[EXERCISE DATA]

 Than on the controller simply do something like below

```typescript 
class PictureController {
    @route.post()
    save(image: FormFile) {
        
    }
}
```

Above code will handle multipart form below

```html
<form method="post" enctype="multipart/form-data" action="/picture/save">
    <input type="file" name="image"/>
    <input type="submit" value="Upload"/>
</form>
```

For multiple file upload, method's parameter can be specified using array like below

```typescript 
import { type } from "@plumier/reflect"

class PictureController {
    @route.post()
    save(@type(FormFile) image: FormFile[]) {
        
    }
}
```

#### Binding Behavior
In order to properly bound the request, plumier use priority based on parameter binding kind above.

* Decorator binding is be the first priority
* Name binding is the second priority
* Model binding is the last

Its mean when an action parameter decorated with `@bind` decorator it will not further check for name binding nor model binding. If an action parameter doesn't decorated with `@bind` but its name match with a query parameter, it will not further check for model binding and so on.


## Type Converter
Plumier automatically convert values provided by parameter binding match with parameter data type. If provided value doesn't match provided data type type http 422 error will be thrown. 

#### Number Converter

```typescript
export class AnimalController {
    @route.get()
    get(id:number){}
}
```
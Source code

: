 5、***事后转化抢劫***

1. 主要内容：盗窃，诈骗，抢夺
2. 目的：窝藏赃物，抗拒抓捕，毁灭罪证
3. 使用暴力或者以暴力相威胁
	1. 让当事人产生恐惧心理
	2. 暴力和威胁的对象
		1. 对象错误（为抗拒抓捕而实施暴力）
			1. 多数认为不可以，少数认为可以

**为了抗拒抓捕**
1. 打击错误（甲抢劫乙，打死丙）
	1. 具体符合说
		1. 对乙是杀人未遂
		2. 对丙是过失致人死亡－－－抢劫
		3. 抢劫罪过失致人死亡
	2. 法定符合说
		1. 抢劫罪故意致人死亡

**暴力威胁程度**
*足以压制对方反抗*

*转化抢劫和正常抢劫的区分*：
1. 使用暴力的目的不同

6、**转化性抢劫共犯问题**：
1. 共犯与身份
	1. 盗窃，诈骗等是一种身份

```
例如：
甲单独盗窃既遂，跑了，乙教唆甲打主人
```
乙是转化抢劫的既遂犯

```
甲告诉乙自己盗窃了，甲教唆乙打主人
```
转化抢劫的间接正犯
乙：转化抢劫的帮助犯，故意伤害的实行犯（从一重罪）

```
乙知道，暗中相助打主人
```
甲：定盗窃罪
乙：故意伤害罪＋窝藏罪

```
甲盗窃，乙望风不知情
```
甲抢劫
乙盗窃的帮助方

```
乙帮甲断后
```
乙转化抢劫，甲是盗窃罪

[/EXERCISE DATA]

Transcribe every line of the records, keeping each one exact.

## [ANSWER SPACE]
 Than on the controller simply do something like below

```typescript 
class PictureController {
    @route.post()
    save(image: FormFile) {
        
    }
}
```

Above code will handle multipart form below

```html
<form method="post" enctype="multipart/form-data" action="/picture/save">
    <input type="file" name="image"/>
    <input type="submit" value="Upload"/>
</form>
```

For multiple file upload, method's parameter can be specified using array like below

```typescript 
import { type } from "@plumier/reflect"

class PictureController {
    @route.post()
    save(@type(FormFile) image: FormFile[]) {
        
    }
}
```

#### Binding Behavior
In order to properly bound the request, plumier use priority based on parameter binding kind above.

* Decorator binding is be the first priority
* Name binding is the second priority
* Model binding is the last

Its mean when an action parameter decorated with `@bind` decorator it will not further check for name binding nor model binding. If an action parameter doesn't decorated with `@bind` but its name match with a query parameter, it will not further check for model binding and so on.


## Type Converter
Plumier automatically convert values provided by parameter binding match with parameter data type. If provided value doesn't match provided data type type http 422 error will be thrown. 

#### Number Converter

```typescript
export class AnimalController {
    @route.get()
    get(id:number){}
}
```
Source code

: 5、***事后转化抢劫***

1. 主要内容：盗窃，诈骗，抢夺
2. 目的：窝藏赃物，抗拒抓捕，毁灭罪证
3. 使用暴力或者以暴力相威胁
	1. 让当事人产生恐惧心理
	2. 暴力和威胁的对象
		1. 对象错误（为抗拒抓捕而实施暴力）
			1. 多数认为不可以，少数认为可以

**为了抗拒抓捕**
1. 打击错误（甲抢劫乙，打死丙）
	1. 具体符合说
		1. 对乙是杀人未遂
		2. 对丙是过失致人死亡－－－抢劫
		3. 抢劫罪过失致人死亡
	2. 法定符合说
		1. 抢劫罪故意致人死亡

**暴力威胁程度**
*足以压制对方反抗*

*转化抢劫和正常抢劫的区分*：
1. 使用暴力的目的不同

6、**转化性抢劫共犯问题**：
1. 共犯与身份
	1. 盗窃，诈骗等是一种身份

```
例如：
甲单独盗窃既遂，跑了，乙教唆甲打主人
```
乙是转化抢劫的既遂犯

```
甲告诉乙自己盗窃了，甲教唆乙打主人
```
转化抢劫的间接正犯
乙：转化抢劫的帮助犯，故意伤害的实行犯（从一重罪）

```
乙知道，暗中相助打主人
```
甲：定盗窃罪
乙：故意伤害罪＋窝藏罪

```
甲盗窃，乙望风不知情
```
甲抢劫
乙盗窃的帮助方

```
乙帮甲断后
```
乙转化抢劫，甲是盗窃罪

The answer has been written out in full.